Description
- Lewis, James Otto
- [The Aboriginal Port Folio; or a Collection of Portraits of the Most Celebrated Chiefs of the North American Indians. Philadelphia: published by the author, May 1835–December 1835]
- printed book
Folio (19 x 113/4 ins.; 490 x 295 mm). 64 handcolored lithographed plates after Lewis by Lehman & Duval (see below on the scarcity of sets with 72 and 80), 3 advertisement leaves for the first 3 parts, original printed blue illustrated wrapper for part 5 bound in; lacking title-page, some light marginal spotting to many plates, but well outside the images and the colors generally very well-preserved, a few minor closed tears mostly in lower margin. Contemporary morocco-backed cloth; broken, a little soiled, spine perished.
Provenance
The Estate of Betty C. Lewis
Literature
Bennett, p. 68; Clements, One Hundred Michigan Rarities 63; Field, Indian Bibliography 936; Reese, American Color Plate Books 23.
Catalogue Note
The first and rarest color plate book on North American Indians. James O. Lewis was born in Philadelphia in 1799, but migrated West and by 1820 he was employed as a painter and engraver in St. Louis. In 1823 he moved to Detroit, where his first Indian portraits were painted at the request of Governor Lewis Cass. From 1825 to 1827, Lewis accompanied Cass to treaty conventions at Prairie du Chien, Fort Wayne, Fond du Lac, and Green Bay, finding sitters for portraits—including Potawatomi, Winnebago, Shawnee, Sioux, Miami, Fox, Iowa—on all four occasions.
The work was issued to subscribers in ten parts, each with eight plates, though complete sets are very rare. The interest of subscribers dwindled as the publication of McKenney and Hall's History of the Indian Tribes of North America advanced and the last two parts were issued in very small numbers.
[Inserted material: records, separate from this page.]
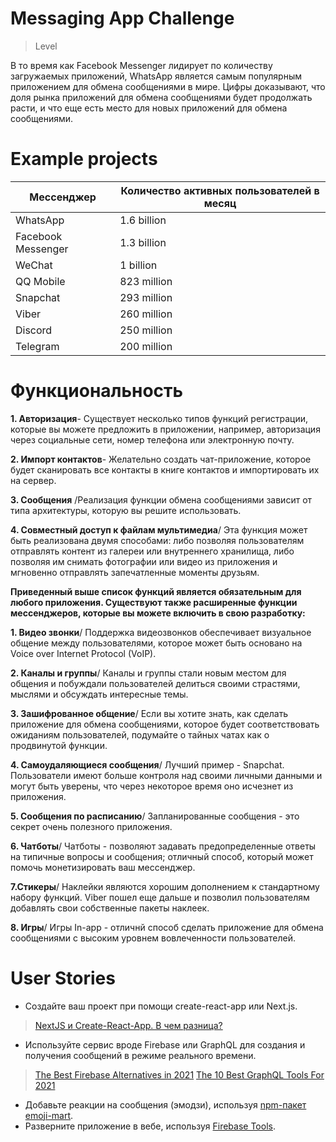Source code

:# Messaging App Challenge

> Level

В то время как Facebook Messenger лидирует по количеству загружаемых приложений, WhatsApp является самым популярным приложением для обмена сообщениями в мире. 
Цифры доказывают, что доля рынка приложений для обмена сообщениями будет продолжать расти, и что еще есть место для новых приложений для обмена сообщениями.

# Example projects

Мессенджер  | Количество активных пользователей в месяц
------------- | -------------
WhatsApp   | 1.6 billion
Facebook Messenger | 1.3 billion
WeChat |	1 billion
QQ Mobile	| 823 million
Snapchat |	293 million
Viber	| 260 million
Discord	| 250 million
Telegram	| 200 million

# Функциональность

**1. Авторизация**- Существует несколько типов функций регистрации, которые вы можете предложить в приложении, например, авторизация через социальные сети, номер телефона или электронную почту. 

**2. Импорт контактов**- Желательно создать чат-приложение, которое будет сканировать все контакты в книге контактов и импортировать их на сервер.

**3. Сообщения**
/Реализация функции обмена сообщениями зависит от типа архитектуры, которую вы решите использовать.

**4. Совместный доступ к файлам мультимедиа**/
Эта функция может быть реализована двумя способами: либо позволяя пользователям отправлять контент из галереи или внутреннего хранилища, либо позволяя им снимать фотографии или видео из приложения и мгновенно отправлять запечатленные моменты друзьям.

**Приведенный выше список функций является обязательным для любого приложения.
Существуют также расширенные функции мессенджеров, которые вы можете включить в свою разработку:**

**1. Видео звонки**/
Поддержка видеозвонков обеспечивает визуальное общение между пользователями, которое может быть основано на Voice over Internet Protocol (VoIP).

**2. Каналы и группы**/
Каналы и группы стали новым местом для общения и побуждали пользователей делиться своими страстями, мыслями и обсуждать интересные темы.

**3. Зашифрованное общение**/
Если вы хотите знать, как сделать приложение для обмена сообщениями, которое будет соответствовать ожиданиям пользователей, подумайте о тайных чатах как о продвинутой функции.

**4. Самоудаляющиеся сообщения**/
Лучший пример - Snapchat. Пользователи имеют больше контроля над своими личными данными и могут быть уверены, что через некоторое время оно исчезнет из приложения.

**5. Сообщения по расписанию**/
Запланированные сообщения - это секрет очень полезного приложения.

**6. Чатботы**/
Чатботы - позволяют задавать предопределенные ответы на типичные вопросы и сообщения; отличный способ, который может помочь  монетизировать ваш мессенджер.

**7.Стикеры**/
Наклейки являются хорошим дополнением к стандартному набору функций. Viber пошел еще дальше и позволил пользователям добавлять свои собственные пакеты наклеек. 

**8. Игры**/
Игры In-app - отличнй способ сделать приложение для обмена сообщениями с высоким уровнем вовлеченности пользователей. 

# User Stories

- Создайте ваш проект при помощи create-react-app или Next.js.
> [NextJS и Create-React-App. В чем разница?](https://habr.com/ru/company/timeweb/blog/536758/)
- Используйте сервис вроде Firebase или GraphQL для создания и получения сообщений в режиме реального времени.
> [The Best Firebase Alternatives in 2021](https://blog.back4app.com/the-best-firebase-alternatives/)
> [The 10 Best GraphQL Tools For 2021](https://graphcms.com/blog/best-graphql-tools-2021)
- Добавьте реакции на сообщения (эмодзи), используя [npm-пакет emoji-mart](https://www.npmjs.com/package/@ctrl/ngx-emoji-mart).
- Разверните приложение в вебе, используя [Firebase Tools](https://firebase.google.com/docs/cli).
"The most usual format surviving is sixty-four plates, suggesting that Lewis held on to his subscribers fairly well for eight parts through December 1835. Much scarcer, but still to be found in some numbers, are seventy-two plates of nine parts. Almost impossible to find are eighty-plate complete sets" (Reese, Lewis, p. 25).
The present copy comes from the Lewis family through descent, suggesting that even those closest to the artist found obtaining complete sets difficult.